1. Find your purpose
You don’t have to settle for less than you can be, share, give or create. Reconnecting with yourself gives you a chance to celebrate your gifts and understand what really drives you. When you know this, the more you can show up for others and the more you can add to the world around you. It’s time to determine what really drives you. What makes you feel the most alive. Your purpose in life.
Ask yourself: When am I the most happy? When I feel the most myself, what am I doing? How do I connect with myself when no one else is around? That’s your gift. Your essence. The key to how to reconnect with yourself.
Discovering your purpose isn’t always easy. Humans get stuck in disempowering patterns that trap us in a cycle of failure. We hold limiting beliefs about what we can and cannot achieve in life. We follow a blueprint for happiness that we did not design, allowing society or our families to place expectations on us. We go after money, power and status without connecting it back to something larger – and that is how we fail.
2. Understand and meet your needs
Your purpose is closely connected to the Six Human Needs: certainty, significance, variety, love/connection, growth or contribution.
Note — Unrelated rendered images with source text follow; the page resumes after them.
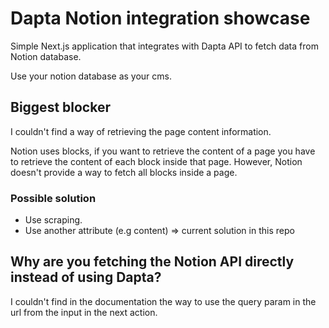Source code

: # Dapta Notion integration showcase

Simple Next.js application that integrates with Dapta API to fetch data from Notion database.

Use your notion database as your cms.

## Biggest blocker

I couldn't find a way of retrieving the page content information.

Notion uses blocks, if you want to retrieve the content of a page you have to retrieve the content of each block inside that page. However, Notion doesn't provide a way to fetch all blocks inside a page.

### Possible solution

- Use scraping.
- Use another attribute (e.g content) => current solution in this repo

## Why are you fetching the Notion API directly instead of using Dapta?

I couldn't find in the documentation the way to use the query param in the url from the input in the next action.
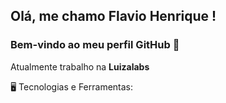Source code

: ## Olá, me chamo Flavio Henrique ! 
### Bem-vindo ao meu perfil GitHub 👋

Atualmente trabalho na **Luizalabs**

🖥️ Tecnologias e Ferramentas:


<!--
<img width="100" height="100" src="https://cdn.jsdelivr.net/gh/devicons/devicon/icons/java/java-original-wordmark.svg" />
<img width="100" height="100" src="https://cdn.jsdelivr.net/gh/devicons/devicon/icons/spring/spring-original-wordmark.svg" />
<img width="100" height="100" src="https://cdn.jsdelivr.net/gh/devicons/devicon/icons/mongodb/mongodb-original-wordmark.svg" />
          
          
          


https://www.alura.com.br/artigos/como-criar-um-readme-para-seu-perfil-github?gclid=CjwKCAjwzeqVBhAoEiwAOrEmzTUFmhFGEb8IfRg18thX_DgfDMjf1r-148lItlXNPm0bkrP04BcdxBoCd0EQAvD_BwE

<div>
  <a href="https://github.com/flaviohf">
  <img height="180em" src="https://github-readme-stats.vercel.app/api/top-langs/?username=flaviohf&layout=compact&langs_count=7&theme=dracula"/>
  <img height="180em" src="https://github-readme-stats.vercel.app/api?username=flaviohf&show_icons=true&theme=dracula&include_all_commits=true&count_private=true"/>
</div>

**flaviohf/flaviohf** is a ✨ _special_ ✨ repository because its `README.md` (this file) appears on your GitHub profile.

Here are some ideas to get you started:

- 🔭 I’m currently working on ...
- 🌱 I’m currently learning ...
- 👯 I’m looking to collaborate on ...
- 🤔 I’m looking for help with ...
- 💬 Ask me about ...
- 📫 How to reach me: ...
- 😄 Pronouns: ...
- ⚡ Fun fact: ...
-->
While every individual has all six of these needs, there is one for each person that is the most powerful. The one that drives our decisions and our behaviors – and that when met, makes us feel fulfilled.
If you crave contribution, your gift is likely connected to volunteering or doing good in the world. If you crave significance or connection, your purpose in life likely involves family and friends. Once you determine your top human need, you can begin to learn how to reconnect with yourself.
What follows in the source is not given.